-- RECORDS FOR THIS EXERCISE follows --
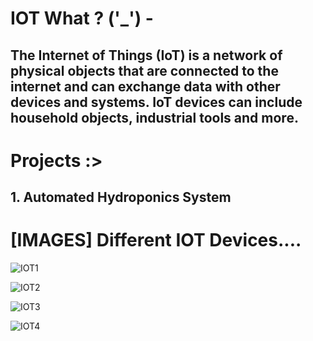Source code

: # IOT What ? ('_') -
## The Internet of Things (IoT) is a network of physical objects that are connected to the internet and can exchange data with other devices and systems. IoT devices can include household objects, industrial tools and more. 
# Projects :>
## 1. Automated Hydroponics System

# [IMAGES] Different IOT Devices....

![IOT1](https://github.com/user-attachments/assets/79db59d5-6edb-408f-9828-874a7c6fe23b)

![IOT2](https://github.com/user-attachments/assets/3bb88357-dc0a-4904-a14f-836dfe93fc4f)

![IOT3](https://github.com/user-attachments/assets/8c07ccd0-b522-47ca-8d63-4fc1d8292bfe)

![IOT4](https://github.com/user-attachments/assets/18e8e0d4-4524-45d3-8946-421f3e3c1105)

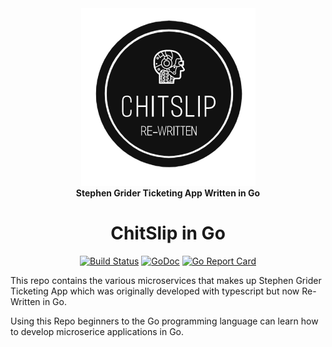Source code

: <div align="center">
<a href="#"><img alt="ChitSlip" src="https://github.com/BeatAllTech/ChitSlip/blob/main/ChitSlipDark.PNG"  /></a>
<br/>
<strong>Stephen Grider Ticketing App Written in Go </strong>
<h1>ChitSlip in Go</h1>
</div>
<p align="center">
<a href="https://circleci.com/gh/stellar/go"><img alt="Build Status" src="https://circleci.com/gh/stellar/go.svg?style=shield" /></a>
<a href="https://godoc.org/github.com/stellar/go"><img alt="GoDoc" src="https://godoc.org/github.com/stellar/go?status.svg" /></a>
<a href="https://goreportcard.com/report/github.com/stellar/go"><img alt="Go Report Card" src="https://goreportcard.com/badge/github.com/stellar/go" /></a>
</p>

This repo contains the various microservices that makes up Stephen Grider Ticketing App which was originally developed with typescript but now Re-Written in Go. 

Using this Repo beginners to the Go programming language can learn how to develop microserice applications in Go.




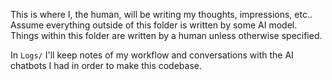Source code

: This is where I, the human, will be writing my thoughts, impressions, etc.. Assume everything outside of this folder is written by some AI model. Things within this folder are written by a human unless otherwise specified. 

In `Logs/` I'll keep notes of my workflow and conversations with the AI chatbots I had in order to make this codebase. 

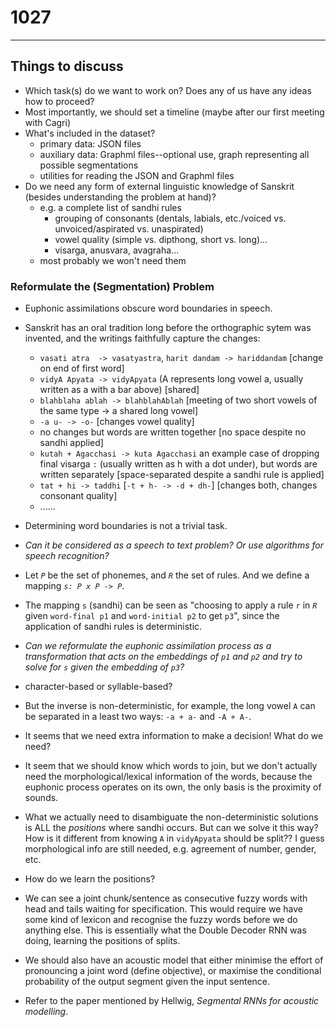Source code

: # 1027
----

## Things to discuss
- Which task(s) do we want to work on? Does any of us have any ideas how to proceed?
- Most importantly, we should set a timeline (maybe after our first meeting with Cagri)
- What's included in the dataset?
  - primary data: JSON files
  - auxiliary data: Graphml files--optional use, graph representing all possible segmentations
  - utilities for reading the JSON and Graphml files
- Do we need any form of external linguistic knowledge of Sanskrit (besides understanding the problem at hand)? 
  - e.g. a complete list of sandhi rules
    - grouping of consonants (dentals, labials, etc./voiced vs. unvoiced/aspirated vs. unaspirated)
    - vowel quality (simple vs. dipthong, short vs. long)...
    - visarga, anusvara, avagraha...
  - most probably we won't need them
 
 ### Reformulate the (Segmentation) Problem
 
 - Euphonic assimilations obscure word boundaries in speech. 
 - Sanskrit has an oral tradition long before the orthographic sytem was invented, and the writings faithfully capture the changes:
     - `vasati atra  -> vasatyastra`, `harit dandam -> hariddandam` [change on end of first word]
     - `vidyA Apyata -> vidyApyata` (A represents long vowel a, usually written as a with a bar above) [shared]
     - `blahblaha ablah -> blahblahAblah` [meeting of two short vowels of the same type -> a shared long vowel]
     - `-a u- -> -o-` [changes vowel quality]
     - no changes but words are written together [no space despite no sandhi applied]
     - `kutah + Agacchasi -> kuta Agacchasi` an example case of dropping final visarga `:` (usually written as h with a dot under), but words are written separately [space-separated despite a sandhi rule is applied]
     - `tat + hi -> taddhi` [`-t + h- -> -d + dh-`] [changes both, changes consonant quality]
     - ......
 - Determining word boundaries is not a trivial task.
 - *Can it be considered as a speech to text problem? Or use algorithms for speech recognition?*
 
 - Let *`P`* be the set of phonemes, and *`R`* the set of rules. And we define a mapping *`s: P x P -> P`*. 
 - The mapping `s` (sandhi) can be seen as "choosing to apply a rule `r` in *`R`* given `word-final p1` and `word-initial p2` to get `p3`", since the application of sandhi rules is deterministic.
 - *Can we reformulate the euphonic assimilation process as a transformation that acts on the embeddings of `p1` and `p2` and try to solve for `s` given the embedding of `p3`?*
 - character-based or syllable-based?
 - But the inverse is non-deterministic, for example, the long vowel `A` can be separated in a least two ways: `-a + a-` and `-A + A-`.
 - It seems that we need extra information to make a decision! What do we need?
 - It seem that we should know which words to join, but we don't actually need the morphological/lexical information of the words, because the euphonic process operates on its own, the only basis is the proximity of sounds.
 - What we actually need to disambiguate the non-deterministic solutions is ALL the *positions* where sandhi occurs. But can we solve it this way? How is it different from knowing `A` in `vidyApyata` should be split?? I guess morphological info are still needed, e.g. agreement of number, gender, etc.
 - How do we learn the positions?
 - We can see a joint chunk/sentence as consecutive fuzzy words with head and tails waiting for specification. This would require we have some kind of lexicon and recognise the fuzzy words before we do anything else. This is essentially what the Double Decoder RNN was doing, learning the positions of splits.
 - We should also have an acoustic model that either minimise the effort of pronouncing a joint word (define objective), or maximise the conditional probability of the output segment given the input sentence.
 - Refer to the paper mentioned by Hellwig, *Segmental RNNs for acoustic modelling*.
 
 
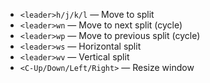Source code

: 
- `<leader>h/j/k/l` — Move to split
- `<leader>wn` — Move to next split (cycle)
- `<leader>wp` — Move to previous split (cycle)
- `<leader>ws` — Horizontal split
- `<leader>wv` — Vertical split
- `<C-Up/Down/Left/Right>` — Resize window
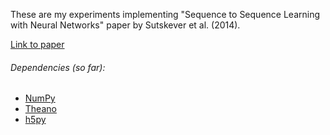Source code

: These are my experiments implementing "Sequence to Sequence Learning with Neural Networks" paper by
Sutskever et al. (2014).

[Link to paper](http://papers.nips.cc/paper/5346-sequence-to-sequence-learning-with-neural-networks.pdf)

###### Dependencies (so far):

* [NumPy](http://www.scipy.org/scipylib/download.html)
* [Theano](http://deeplearning.net/software/theano/install.html)
* [h5py](http://docs.h5py.org/en/latest/build.html)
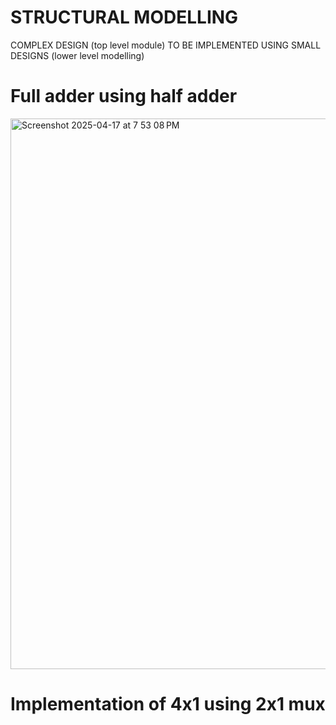 # STRUCTURAL MODELLING 
COMPLEX DESIGN (top level module) TO BE IMPLEMENTED USING SMALL DESIGNS (lower level modelling)

# Full adder using half adder
<img width="881" alt="Screenshot 2025-04-17 at 7 53 08 PM" src="https://github.com/user-attachments/assets/c7b68d0b-e33f-4cdf-9410-98f600b7ec81" />

# Implementation of 4x1 using 2x1 mux

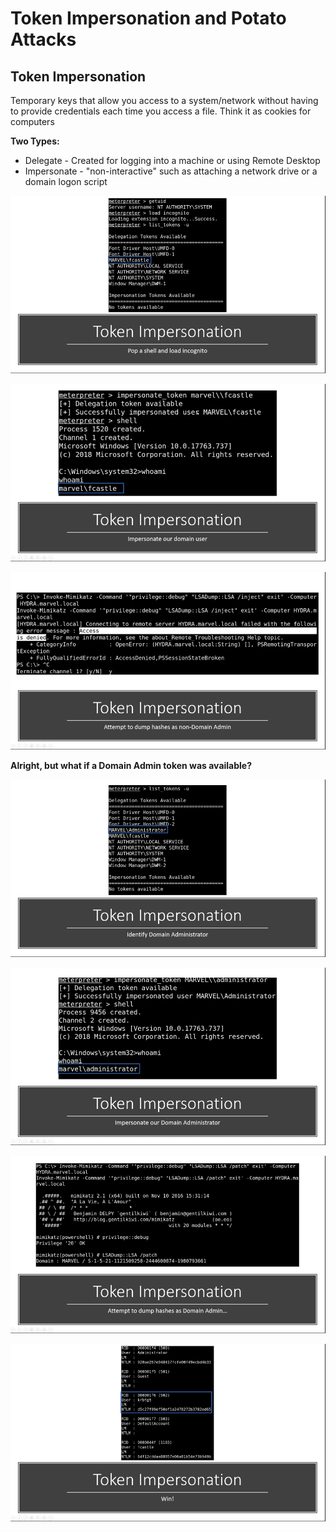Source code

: # Token Impersonation and Potato Attacks

## Token Impersonation 

Temporary keys that allow you access to a system/network without having to provide credentials each time you access a file. Think it as cookies for computers 

**Two Types:** 

- Delegate - Created for logging into a machine or using Remote Desktop 
- Impersonate - "non-interactive" such as attaching a network drive or a domain logon script 

![image](images/ti1.png)

![image](images/ti2.png)

![image](images/ti3.png)

**Alright, but what if a Domain Admin token was available?** 

![image](images/ti4.png)

![image](images/ti5.png)

![image](images/ti6.png)

![image](images/ti7.png)
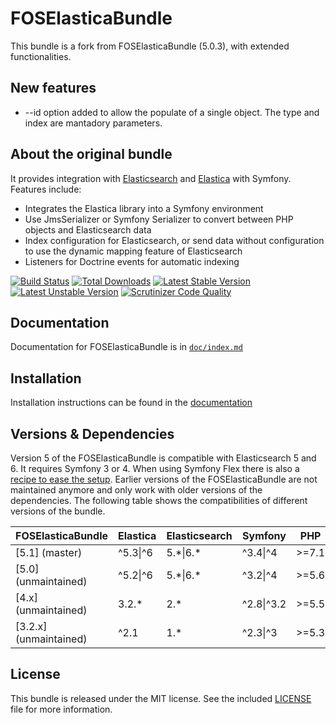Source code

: FOSElasticaBundle
=================

This bundle is a fork from FOSElasticaBundle (5.0.3), with extended functionalities.

New features
------------
- --id option added to allow the populate of a single object. The type and index are mantadory parameters.


About the original bundle
-------------------------

It provides integration with [Elasticsearch](http://www.elasticsearch.org) and [Elastica](https://github.com/ruflin/Elastica) with
Symfony. Features include:

- Integrates the Elastica library into a Symfony environment
- Use JmsSerializer or Symfony Serializer to convert between PHP objects and Elasticsearch data
- Index configuration for Elasticsearch, or send data without configuration to use the dynamic mapping feature of Elasticsearch
- Listeners for Doctrine events for automatic indexing

[![Build Status](https://secure.travis-ci.org/FriendsOfSymfony/FOSElasticaBundle.png?branch=master)](http://travis-ci.org/FriendsOfSymfony/FOSElasticaBundle) [![Total Downloads](https://poser.pugx.org/FriendsOfSymfony/elastica-bundle/downloads.png)](https://packagist.org/packages/FriendsOfSymfony/elastica-bundle) [![Latest Stable Version](https://poser.pugx.org/FriendsOfSymfony/elastica-bundle/v/stable.png)](https://packagist.org/packages/FriendsOfSymfony/elastica-bundle) [![Latest Unstable Version](https://poser.pugx.org/friendsofsymfony/elastica-bundle/v/unstable.svg)](https://packagist.org/packages/friendsofsymfony/elastica-bundle)
[![Scrutinizer Code Quality](https://scrutinizer-ci.com/g/FriendsOfSymfony/FOSElasticaBundle/badges/quality-score.png?b=master)](https://scrutinizer-ci.com/g/FriendsOfSymfony/FOSElasticaBundle/?branch=master)

Documentation
-------------

Documentation for FOSElasticaBundle is in [`doc/index.md`](doc/index.md)

Installation
------------

Installation instructions can be found in the [documentation](doc/setup.md)

Versions & Dependencies
-----------------------

Version 5 of the FOSElasticaBundle is compatible with Elasticsearch 5 and 6. It requires Symfony 3 or 4. When using
Symfony Flex there is also a [recipe to ease the setup](https://github.com/symfony/recipes-contrib/tree/master/friendsofsymfony/elastica-bundle/5.0).
Earlier versions of the FOSElasticaBundle are not maintained anymore and only work with older versions of the dependencies.
The following table shows the compatibilities of different versions of the bundle.

| FOSElasticaBundle                                                                       | Elastica | Elasticsearch | Symfony    | PHP   |
| --------------------------------------------------------------------------------------- | ---------| ------------- | ---------- | ----- |
| [5.1] (master)                                                                          | ^5.3\|^6 | 5.\*\|6.\*    | ^3.4\|^4   | >=7.1 |
| [5.0] (unmaintained)                                                                    | ^5.2\|^6 | 5.\*\|6.\*    | ^3.2\|^4   | >=5.6 |
| [4.x] (unmaintained)                                                                    | 3.2.\*   | 2.\*          | ^2.8\|^3.2 | >=5.5 |
| [3.2.x] (unmaintained)                                                                  | ^2.1     | 1.\*          | ^2.3\|^3   | >=5.3 |

License
-------

This bundle is released under the MIT license. See the included [LICENSE](LICENSE) file for more information.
-- RECORDS FOR THIS EXERCISE concluded --
◆ ACTIVITY ◆
Would you copy, word for word, only the lines above from the one containing "Using this Repo" through the one containing "- visarga, anusvara, avagraha...", both included, and please leave out the pictures?

◆ RESULT FOR THIS EXERCISE ◆
Using this Repo beginners to the Go programming language can learn how to develop microserice applications in Go.




Source code

: This is where I, the human, will be writing my thoughts, impressions, etc.. Assume everything outside of this folder is written by some AI model. Things within this folder are written by a human unless otherwise specified. 

In `Logs/` I'll keep notes of my workflow and conversations with the AI chatbots I had in order to make this codebase. 

Source code

: # 1027
----

## Things to discuss
- Which task(s) do we want to work on? Does any of us have any ideas how to proceed?
- Most importantly, we should set a timeline (maybe after our first meeting with Cagri)
- What's included in the dataset?
  - primary data: JSON files
  - auxiliary data: Graphml files--optional use, graph representing all possible segmentations
  - utilities for reading the JSON and Graphml files
- Do we need any form of external linguistic knowledge of Sanskrit (besides understanding the problem at hand)? 
  - e.g. a complete list of sandhi rules
    - grouping of consonants (dentals, labials, etc./voiced vs. unvoiced/aspirated vs. unaspirated)
    - vowel quality (simple vs. dipthong, short vs. long)...
    - visarga, anusvara, avagraha...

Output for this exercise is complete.